Lot 390

A late George III period Scottish mahogany serving table




Auction: 19 March 2008 at 11:00 GMT
Description
of serpentine breakfront form, inlaid with ebonised stringing, the brass rear gallery with pineapple finials, the frieze with a central drawer and rosette and anthemion mounts interspersed with lion head masks, on stiff acanthus leaf and spirally reeded tapering legs, ending in bronze hairy paw feet
Dimensions
245cm wide, 148cm high, 76cm deep
Footnote
Note: accompanied by a facsimile of a handwritten note, from a member of Edmonstone family 'this is to confirm the the large Regency side table comes to me diretly from my father and his father (5th Baronet Sir Archibald Edmonstone [1867-1954]) and by earlier descent - of Duntreath Castle, Blanefield, Stirlingshire.'
Duntreath is a castle and estate in Stirlingshire. A 15th-century three-storey keep with a courtyard, Duntreath Castle was a stronghold of the Edmonstones whose lands lay within the powerful earldom of Lennox.

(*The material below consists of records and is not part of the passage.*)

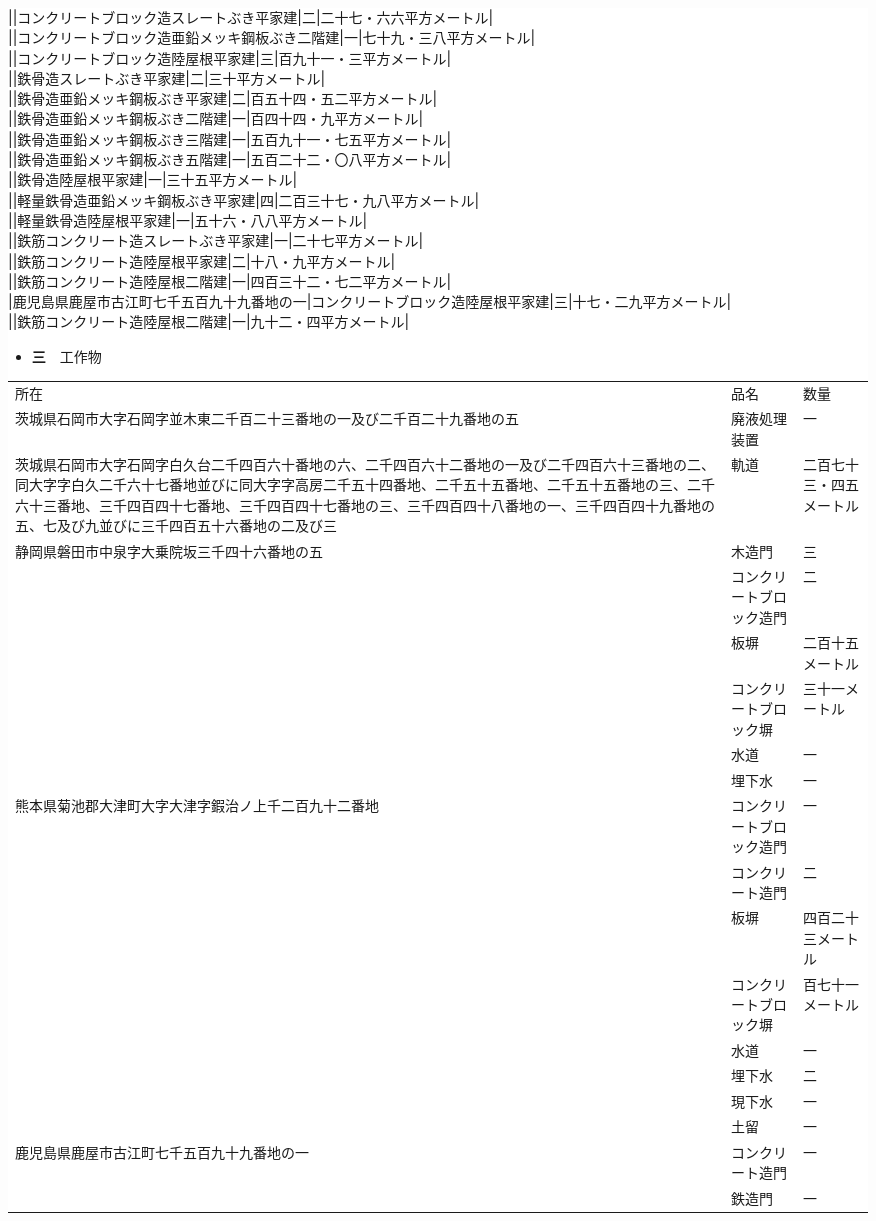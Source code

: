 ||コンクリートブロック造スレートぶき平家建|二|二十七・六六平方メートル|  
||コンクリートブロック造亜鉛メッキ鋼板ぶき二階建|一|七十九・三八平方メートル|  
||コンクリートブロック造陸屋根平家建|三|百九十一・三平方メートル|  
||鉄骨造スレートぶき平家建|二|三十平方メートル|  
||鉄骨造亜鉛メッキ鋼板ぶき平家建|二|百五十四・五二平方メートル|  
||鉄骨造亜鉛メッキ鋼板ぶき二階建|一|百四十四・九平方メートル|  
||鉄骨造亜鉛メッキ鋼板ぶき三階建|一|五百九十一・七五平方メートル|  
||鉄骨造亜鉛メッキ鋼板ぶき五階建|一|五百二十二・〇八平方メートル|  
||鉄骨造陸屋根平家建|一|三十五平方メートル|  
||軽量鉄骨造亜鉛メッキ鋼板ぶき平家建|四|二百三十七・九八平方メートル|  
||軽量鉄骨造陸屋根平家建|一|五十六・八八平方メートル|  
||鉄筋コンクリート造スレートぶき平家建|一|二十七平方メートル|  
||鉄筋コンクリート造陸屋根平家建|二|十八・九平方メートル|  
||鉄筋コンクリート造陸屋根二階建|一|四百三十二・七二平方メートル|  
|鹿児島県鹿屋市古江町七千五百九十九番地の一|コンクリートブロック造陸屋根平家建|三|十七・二九平方メートル|  
||鉄筋コンクリート造陸屋根二階建|一|九十二・四平方メートル|  
  
* **三**　工作物  

||||  
| --- | --- | --- |  
|所在|品名|数量|  
|茨城県石岡市大字石岡字並木東二千百二十三番地の一及び二千百二十九番地の五|廃液処理装置|一|  
|茨城県石岡市大字石岡字白久台二千四百六十番地の六、二千四百六十二番地の一及び二千四百六十三番地の二、同大字字白久二千六十七番地並びに同大字字高房二千五十四番地、二千五十五番地、二千五十五番地の三、二千六十三番地、三千四百四十七番地、三千四百四十七番地の三、三千四百四十八番地の一、三千四百四十九番地の五、七及び九並びに三千四百五十六番地の二及び三|軌道|二百七十三・四五メートル|  
|静岡県磐田市中泉字大乗院坂三千四十六番地の五|木造門|三|  
||コンクリートブロック造門|二|  
||板塀|二百十五メートル|  
||コンクリートブロック塀|三十一メートル|  
||水道|一|  
||埋下水|一|  
|熊本県菊池郡大津町大字大津字鍜治ノ上千二百九十二番地|コンクリートブロック造門|一|  
||コンクリート造門|二|  
||板塀|四百二十三メートル|  
||コンクリートブロック塀|百七十一メートル|  
||水道|一|  
||埋下水|二|  
||現下水|一|  
||土留|一|  
|鹿児島県鹿屋市古江町七千五百九十九番地の一|コンクリート造門|一|  
||鉄造門|一|  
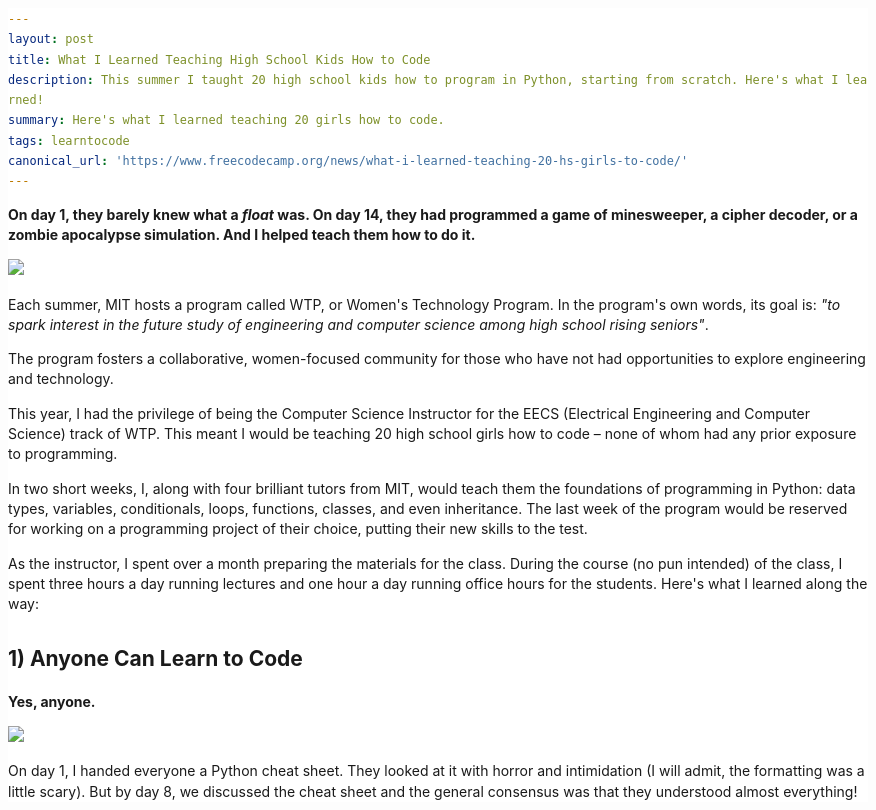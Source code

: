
 ```yaml
---
layout: post
title: What I Learned Teaching High School Kids How to Code
description: This summer I taught 20 high school kids how to program in Python, starting from scratch. Here's what I learned!
summary: Here's what I learned teaching 20 girls how to code.
tags: learntocode
canonical_url: 'https://www.freecodecamp.org/news/what-i-learned-teaching-20-hs-girls-to-code/'
---
```



**On day 1, they barely knew what a *float* was. On day 14, they had programmed a game of minesweeper, a cipher decoder, or a zombie apocalypse simulation. And I helped teach them how to do it.**

<div class="graphic-container">
    <img src="https://www.freecodecamp.org/news/content/images/size/w2000/2022/09/pexels-pixabay-207691.jpg" width="80%">
</div>
<div class="graphic-caption">
</div>


Each summer, MIT hosts a program called WTP, or Women's Technology Program. 
In the program's own words, its goal is: *"to spark interest in the future study of engineering and computer science among high school rising seniors"*.

The program fosters a collaborative, women-focused community for those who have not had opportunities to explore engineering and technology.

This year, I had the privilege of being the Computer Science Instructor for the EECS (Electrical Engineering and Computer Science) track of WTP. This meant I would be teaching 20 high school girls how to code – none of whom had any prior exposure to programming.

In two short weeks, I, along with four brilliant tutors from MIT, would teach them the foundations of programming in Python: data types, variables, conditionals, loops, functions, classes, and even inheritance. The last week of the program would be reserved for working on a programming project of their choice, putting their new skills to the test.

As the instructor, I spent over a month preparing the materials for the class. During the course (no pun intended) of the class, I spent three hours a day running lectures and one hour a day running office hours for the students. Here's what I learned along the way:

## 1) Anyone Can Learn to Code
**Yes, anyone.**

<div class="graphic-container">
    <img src="https://www.freecodecamp.org/news/content/images/size/w1000/2022/09/image-362.png" width="60%">
</div>
<div class="graphic-caption">
</div>

On day 1, I handed everyone a Python cheat sheet. They looked at it with horror and intimidation (I will admit, the formatting was a little scary). But by day 8, we discussed the cheat sheet and the general consensus was that they understood almost everything!
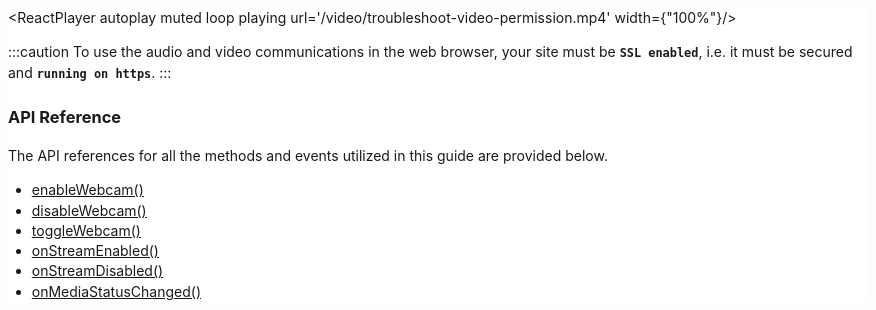 <div style={{textAlign: 'center'}}>

<ReactPlayer autoplay muted loop playing url='/video/troubleshoot-video-permission.mp4' width={"100%"}/>

</div>

:::caution
To use the audio and video communications in the web browser, your site must be **`SSL enabled`**, i.e. it must be secured and **`running on https`**.
:::

### API Reference

The API references for all the methods and events utilized in this guide are provided below.

- [enableWebcam()](/react/api/sdk-reference/use-meeting/methods#enablewebcam)
- [disableWebcam()](/react/api/sdk-reference/use-meeting/methods#disablewebcam)
- [toggleWebcam()](/react/api/sdk-reference/use-meeting/methods#togglewebcam)
- [onStreamEnabled()](/react/api/sdk-reference/use-participant/events#onstreamenabled)
- [onStreamDisabled()](/react/api/sdk-reference/use-participant/events#onstreamdisabled)
- [onMediaStatusChanged()](/react/api/sdk-reference/use-participant/events#onmediastatuschanged)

Abandoned in the 18th century, the family returned in 1857 to restore and greatly extend the building.
Sir Archibald Edmonstone, 15th of Duntreath and 5th Bt.C.V.O. D.L. was Groom in Waiting to H.M. King Edward VII from 1907-10. He accompanied the King on his state visit to Leningrad in 1908. His youngest sister Alice, who married the Hon. George Keppel, has her place in history as the confidante of King Edward VII. Largely to accommodate the royal entourage Sir Archibald made what the R.C.H.A.M.S. describe as "heterogeneous additions" to Duntreath Castle. The King visited Duntreath when still the Prince of Wales and a hundred people on that occasion are said to have slept in the castle.
The 7th Baronet, inherited Duntreath at the age of twenty two and found himself faced by the problems of the post war age. Costs of maintenance were escalating, heating was enormously expensive, and a house of such a size was nearly impossible to run. Therefore with great reluctance he decided to reduce it to its present size, the work of alteration finishing in 1958.